Abstract
During the present summer a recurrence of epidemic encephalitis has taken place in St. Louis and St. Louis County. Clinically the disease appears similar to that seen in the same area in the summer of 1933. On September 21, 1937, we reported before the St. Louis Medical Society 1 the successful recovery of a strain of the virus of the present outbreak, the original inoculation being made on August 28, 1937. This had been successfully carried through 4 series of white mice. At that time the first virus neutralization test was in progress but the final report was not available. This virus has now been carried through 8 transplantations in mice. Its virulence for mice is practically identical with that of the virus of 1933. Two strains of the 1933 virus were recovered and studied by two of us in the laboratories of Firmin Desloge Hospital, 2 subsequent to the isolation of the virus by Webster and Fite. 3
We are now able to report the completion of the 3 virus neutralization tests demonstrating the degree of protection afforded by the serum of 3 patients who had acute attacks of encephalitis in the summer of 1933 against the virus of the 1937 outbreak.

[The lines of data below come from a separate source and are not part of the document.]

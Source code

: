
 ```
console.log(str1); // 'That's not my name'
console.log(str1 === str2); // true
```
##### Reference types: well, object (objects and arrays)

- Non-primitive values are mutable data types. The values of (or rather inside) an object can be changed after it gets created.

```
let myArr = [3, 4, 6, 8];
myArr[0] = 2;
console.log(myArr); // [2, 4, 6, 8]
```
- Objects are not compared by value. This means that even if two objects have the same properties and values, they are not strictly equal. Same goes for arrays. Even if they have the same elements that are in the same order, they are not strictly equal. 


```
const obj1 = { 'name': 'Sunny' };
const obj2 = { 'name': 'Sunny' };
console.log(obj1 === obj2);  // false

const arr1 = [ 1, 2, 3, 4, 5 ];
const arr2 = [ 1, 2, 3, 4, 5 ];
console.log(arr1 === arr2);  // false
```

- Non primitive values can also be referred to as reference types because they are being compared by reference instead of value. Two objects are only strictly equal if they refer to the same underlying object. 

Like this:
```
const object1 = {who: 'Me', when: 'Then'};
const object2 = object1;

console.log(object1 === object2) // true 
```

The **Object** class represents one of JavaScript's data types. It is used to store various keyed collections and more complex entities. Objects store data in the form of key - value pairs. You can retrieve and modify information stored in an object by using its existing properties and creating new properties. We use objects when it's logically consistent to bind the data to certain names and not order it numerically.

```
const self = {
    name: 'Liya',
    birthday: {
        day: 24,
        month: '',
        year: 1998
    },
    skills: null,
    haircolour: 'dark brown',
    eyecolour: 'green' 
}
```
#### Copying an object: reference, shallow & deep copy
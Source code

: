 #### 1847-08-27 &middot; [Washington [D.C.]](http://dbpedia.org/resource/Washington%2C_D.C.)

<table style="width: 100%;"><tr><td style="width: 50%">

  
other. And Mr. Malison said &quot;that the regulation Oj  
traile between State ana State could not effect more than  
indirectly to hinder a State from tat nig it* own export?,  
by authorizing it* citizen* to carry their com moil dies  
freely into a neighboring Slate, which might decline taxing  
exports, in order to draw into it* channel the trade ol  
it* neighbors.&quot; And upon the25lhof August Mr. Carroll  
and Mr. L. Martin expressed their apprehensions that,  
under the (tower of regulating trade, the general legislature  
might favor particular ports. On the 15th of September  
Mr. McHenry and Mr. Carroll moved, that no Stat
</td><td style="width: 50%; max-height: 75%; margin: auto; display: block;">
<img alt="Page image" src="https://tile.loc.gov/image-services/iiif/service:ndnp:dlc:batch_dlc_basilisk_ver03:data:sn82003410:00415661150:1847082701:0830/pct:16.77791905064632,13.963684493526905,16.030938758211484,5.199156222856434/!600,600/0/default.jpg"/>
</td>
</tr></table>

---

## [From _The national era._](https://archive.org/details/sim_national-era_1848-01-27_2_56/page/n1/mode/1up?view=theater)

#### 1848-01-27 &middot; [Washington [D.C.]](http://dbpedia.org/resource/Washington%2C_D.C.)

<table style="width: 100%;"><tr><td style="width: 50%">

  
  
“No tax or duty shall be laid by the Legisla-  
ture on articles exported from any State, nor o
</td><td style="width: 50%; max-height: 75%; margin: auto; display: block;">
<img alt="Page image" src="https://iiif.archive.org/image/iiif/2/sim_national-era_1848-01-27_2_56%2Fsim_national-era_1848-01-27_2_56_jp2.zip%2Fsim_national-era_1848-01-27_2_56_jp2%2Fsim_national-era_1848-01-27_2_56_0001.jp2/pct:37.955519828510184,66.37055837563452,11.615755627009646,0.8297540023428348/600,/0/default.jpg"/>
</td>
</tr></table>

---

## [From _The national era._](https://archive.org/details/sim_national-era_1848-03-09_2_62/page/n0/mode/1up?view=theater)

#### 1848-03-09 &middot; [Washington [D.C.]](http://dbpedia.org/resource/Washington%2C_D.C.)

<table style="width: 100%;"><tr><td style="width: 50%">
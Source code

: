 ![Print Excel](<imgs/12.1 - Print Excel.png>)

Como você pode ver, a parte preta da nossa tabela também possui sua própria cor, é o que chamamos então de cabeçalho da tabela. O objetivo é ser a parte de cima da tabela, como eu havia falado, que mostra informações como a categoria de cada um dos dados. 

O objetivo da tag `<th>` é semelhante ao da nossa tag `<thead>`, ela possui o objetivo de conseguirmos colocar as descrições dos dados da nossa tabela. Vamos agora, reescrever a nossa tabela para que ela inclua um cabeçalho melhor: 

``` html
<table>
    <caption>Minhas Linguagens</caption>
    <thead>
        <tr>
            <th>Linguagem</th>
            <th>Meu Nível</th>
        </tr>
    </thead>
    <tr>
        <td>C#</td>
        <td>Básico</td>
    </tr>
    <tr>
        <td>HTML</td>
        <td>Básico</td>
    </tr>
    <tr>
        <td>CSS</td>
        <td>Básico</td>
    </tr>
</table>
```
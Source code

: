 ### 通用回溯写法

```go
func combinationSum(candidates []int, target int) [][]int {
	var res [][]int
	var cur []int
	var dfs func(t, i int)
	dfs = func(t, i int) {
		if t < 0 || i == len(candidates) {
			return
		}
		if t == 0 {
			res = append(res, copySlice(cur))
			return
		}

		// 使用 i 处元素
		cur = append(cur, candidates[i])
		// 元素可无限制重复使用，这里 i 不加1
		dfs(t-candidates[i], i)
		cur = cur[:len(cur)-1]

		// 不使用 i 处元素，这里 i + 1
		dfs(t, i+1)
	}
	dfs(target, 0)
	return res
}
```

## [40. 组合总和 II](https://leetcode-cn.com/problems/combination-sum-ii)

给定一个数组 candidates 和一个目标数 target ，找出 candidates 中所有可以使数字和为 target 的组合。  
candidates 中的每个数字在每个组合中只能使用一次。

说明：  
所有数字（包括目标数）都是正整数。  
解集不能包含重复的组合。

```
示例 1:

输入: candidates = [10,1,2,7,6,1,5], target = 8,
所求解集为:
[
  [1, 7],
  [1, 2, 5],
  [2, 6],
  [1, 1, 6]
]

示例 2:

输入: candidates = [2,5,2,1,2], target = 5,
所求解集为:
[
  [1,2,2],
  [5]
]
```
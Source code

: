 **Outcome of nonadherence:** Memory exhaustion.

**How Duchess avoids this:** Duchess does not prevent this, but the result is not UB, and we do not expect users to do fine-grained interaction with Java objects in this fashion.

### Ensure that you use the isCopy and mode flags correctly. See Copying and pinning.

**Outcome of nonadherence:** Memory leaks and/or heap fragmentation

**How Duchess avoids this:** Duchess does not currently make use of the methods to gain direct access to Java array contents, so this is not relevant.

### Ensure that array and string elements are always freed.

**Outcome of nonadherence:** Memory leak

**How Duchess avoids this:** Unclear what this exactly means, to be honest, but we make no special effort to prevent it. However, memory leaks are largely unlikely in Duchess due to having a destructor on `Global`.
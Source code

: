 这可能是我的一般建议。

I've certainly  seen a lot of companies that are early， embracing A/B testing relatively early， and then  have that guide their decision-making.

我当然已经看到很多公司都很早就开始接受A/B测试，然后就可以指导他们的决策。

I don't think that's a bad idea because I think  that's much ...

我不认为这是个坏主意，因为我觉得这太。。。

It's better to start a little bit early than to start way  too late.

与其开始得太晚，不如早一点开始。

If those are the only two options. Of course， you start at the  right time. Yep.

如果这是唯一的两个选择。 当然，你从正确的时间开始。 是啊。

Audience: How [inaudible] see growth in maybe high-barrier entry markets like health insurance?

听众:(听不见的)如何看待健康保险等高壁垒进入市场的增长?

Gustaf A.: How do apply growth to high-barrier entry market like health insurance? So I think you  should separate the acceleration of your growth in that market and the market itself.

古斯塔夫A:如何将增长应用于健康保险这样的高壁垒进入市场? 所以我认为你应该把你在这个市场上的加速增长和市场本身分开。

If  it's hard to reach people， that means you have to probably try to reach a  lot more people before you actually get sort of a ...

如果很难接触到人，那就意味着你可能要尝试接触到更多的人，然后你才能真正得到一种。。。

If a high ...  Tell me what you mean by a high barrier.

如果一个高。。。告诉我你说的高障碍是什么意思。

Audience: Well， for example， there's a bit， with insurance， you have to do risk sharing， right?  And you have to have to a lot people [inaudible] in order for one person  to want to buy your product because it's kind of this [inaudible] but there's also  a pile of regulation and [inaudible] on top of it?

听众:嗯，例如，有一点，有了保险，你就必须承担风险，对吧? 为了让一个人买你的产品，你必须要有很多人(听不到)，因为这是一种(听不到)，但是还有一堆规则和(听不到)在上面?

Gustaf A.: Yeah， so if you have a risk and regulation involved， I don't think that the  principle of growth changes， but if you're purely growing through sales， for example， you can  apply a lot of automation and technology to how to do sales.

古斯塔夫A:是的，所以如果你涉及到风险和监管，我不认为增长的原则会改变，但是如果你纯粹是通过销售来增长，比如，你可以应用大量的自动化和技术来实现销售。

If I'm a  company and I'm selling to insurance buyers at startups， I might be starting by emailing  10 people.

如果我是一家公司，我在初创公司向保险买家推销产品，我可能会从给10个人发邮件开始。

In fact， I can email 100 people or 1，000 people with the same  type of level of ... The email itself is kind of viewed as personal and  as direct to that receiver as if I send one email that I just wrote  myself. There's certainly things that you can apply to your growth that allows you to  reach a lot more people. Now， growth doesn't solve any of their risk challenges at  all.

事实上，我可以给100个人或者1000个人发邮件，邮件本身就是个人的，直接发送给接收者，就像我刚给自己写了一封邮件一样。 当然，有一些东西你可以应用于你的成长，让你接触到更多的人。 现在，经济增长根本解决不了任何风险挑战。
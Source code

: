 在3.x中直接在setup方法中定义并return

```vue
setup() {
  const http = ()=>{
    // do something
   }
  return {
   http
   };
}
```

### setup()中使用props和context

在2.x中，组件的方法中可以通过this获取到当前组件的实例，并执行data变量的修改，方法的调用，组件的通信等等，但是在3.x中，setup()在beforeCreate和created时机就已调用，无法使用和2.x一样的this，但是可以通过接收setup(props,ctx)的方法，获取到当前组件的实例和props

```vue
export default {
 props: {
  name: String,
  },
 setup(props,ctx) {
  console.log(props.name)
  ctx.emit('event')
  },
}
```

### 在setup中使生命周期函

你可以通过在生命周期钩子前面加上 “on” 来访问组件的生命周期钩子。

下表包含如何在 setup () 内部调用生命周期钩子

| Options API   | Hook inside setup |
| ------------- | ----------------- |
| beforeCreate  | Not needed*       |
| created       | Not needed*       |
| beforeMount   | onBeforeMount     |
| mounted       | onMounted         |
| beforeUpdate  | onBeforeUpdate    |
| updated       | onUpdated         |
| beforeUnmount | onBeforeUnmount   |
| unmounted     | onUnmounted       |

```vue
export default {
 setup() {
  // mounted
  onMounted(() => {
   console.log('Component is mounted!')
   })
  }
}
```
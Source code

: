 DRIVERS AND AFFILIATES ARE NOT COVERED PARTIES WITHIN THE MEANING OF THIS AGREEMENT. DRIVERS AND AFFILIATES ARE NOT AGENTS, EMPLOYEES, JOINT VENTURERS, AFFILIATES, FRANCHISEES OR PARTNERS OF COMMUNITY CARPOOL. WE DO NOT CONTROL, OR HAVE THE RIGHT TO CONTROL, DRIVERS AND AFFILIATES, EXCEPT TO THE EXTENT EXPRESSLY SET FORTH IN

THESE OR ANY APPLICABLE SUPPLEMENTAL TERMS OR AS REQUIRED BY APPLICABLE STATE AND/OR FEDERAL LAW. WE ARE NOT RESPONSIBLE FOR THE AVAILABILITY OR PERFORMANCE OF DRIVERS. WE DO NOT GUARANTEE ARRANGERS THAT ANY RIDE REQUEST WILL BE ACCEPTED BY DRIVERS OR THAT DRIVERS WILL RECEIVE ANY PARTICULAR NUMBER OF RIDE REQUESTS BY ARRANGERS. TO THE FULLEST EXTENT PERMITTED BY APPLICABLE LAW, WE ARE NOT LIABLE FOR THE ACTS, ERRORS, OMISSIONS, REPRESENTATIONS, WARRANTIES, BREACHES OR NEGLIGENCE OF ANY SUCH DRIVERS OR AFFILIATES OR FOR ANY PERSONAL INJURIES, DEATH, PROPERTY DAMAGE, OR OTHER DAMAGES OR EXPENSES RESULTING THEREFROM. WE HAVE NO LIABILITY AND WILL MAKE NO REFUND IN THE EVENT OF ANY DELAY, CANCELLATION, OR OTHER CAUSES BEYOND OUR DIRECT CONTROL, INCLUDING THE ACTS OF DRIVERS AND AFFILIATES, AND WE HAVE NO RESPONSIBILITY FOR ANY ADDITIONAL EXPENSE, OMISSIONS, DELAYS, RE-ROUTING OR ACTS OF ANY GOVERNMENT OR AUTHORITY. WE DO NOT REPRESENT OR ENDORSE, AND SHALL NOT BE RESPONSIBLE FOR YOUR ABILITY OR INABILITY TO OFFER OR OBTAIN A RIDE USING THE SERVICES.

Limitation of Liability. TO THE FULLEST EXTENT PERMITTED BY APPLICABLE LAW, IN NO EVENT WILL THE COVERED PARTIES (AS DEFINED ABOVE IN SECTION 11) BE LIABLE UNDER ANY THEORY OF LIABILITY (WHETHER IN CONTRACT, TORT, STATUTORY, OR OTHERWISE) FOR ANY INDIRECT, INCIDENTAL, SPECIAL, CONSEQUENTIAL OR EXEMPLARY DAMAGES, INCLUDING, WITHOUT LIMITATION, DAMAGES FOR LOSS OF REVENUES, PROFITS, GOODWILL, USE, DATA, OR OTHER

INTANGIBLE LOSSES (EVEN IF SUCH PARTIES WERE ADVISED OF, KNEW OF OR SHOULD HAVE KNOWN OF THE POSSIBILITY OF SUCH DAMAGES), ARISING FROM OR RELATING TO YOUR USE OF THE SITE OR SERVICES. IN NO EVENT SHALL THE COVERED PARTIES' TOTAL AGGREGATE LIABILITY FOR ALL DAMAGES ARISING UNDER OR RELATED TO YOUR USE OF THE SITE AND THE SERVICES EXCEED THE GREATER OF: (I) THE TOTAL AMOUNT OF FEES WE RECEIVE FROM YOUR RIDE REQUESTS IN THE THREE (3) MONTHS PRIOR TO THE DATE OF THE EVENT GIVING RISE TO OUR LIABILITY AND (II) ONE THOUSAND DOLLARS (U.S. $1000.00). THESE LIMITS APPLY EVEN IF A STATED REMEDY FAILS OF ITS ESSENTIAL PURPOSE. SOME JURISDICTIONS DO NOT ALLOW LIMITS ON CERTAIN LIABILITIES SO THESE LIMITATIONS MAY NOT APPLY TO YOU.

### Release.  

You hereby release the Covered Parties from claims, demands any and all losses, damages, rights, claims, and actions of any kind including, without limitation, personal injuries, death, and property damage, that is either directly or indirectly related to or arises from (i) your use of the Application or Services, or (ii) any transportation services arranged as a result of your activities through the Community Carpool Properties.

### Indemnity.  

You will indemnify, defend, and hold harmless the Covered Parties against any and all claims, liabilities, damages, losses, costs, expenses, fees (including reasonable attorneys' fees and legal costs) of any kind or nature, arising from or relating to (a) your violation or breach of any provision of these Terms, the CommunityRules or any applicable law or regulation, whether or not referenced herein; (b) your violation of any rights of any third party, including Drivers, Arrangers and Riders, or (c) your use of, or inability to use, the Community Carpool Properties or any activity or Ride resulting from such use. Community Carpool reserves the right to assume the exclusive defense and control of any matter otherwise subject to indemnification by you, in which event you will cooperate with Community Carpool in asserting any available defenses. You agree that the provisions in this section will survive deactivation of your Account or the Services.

Virus neutralization tests were carried out on the sera of these same patients during 1935 and 1936 against the 1933 virus. These tests are included for comparison with the present tests.
The results are summarized in Table I.
The significance of these results is to indicate the identity of the virus causing the 1937 summer outbreak of encephalitis with that which caused the epidemic of 1933. It also points to the existence of an endemic focus of this infection in the St.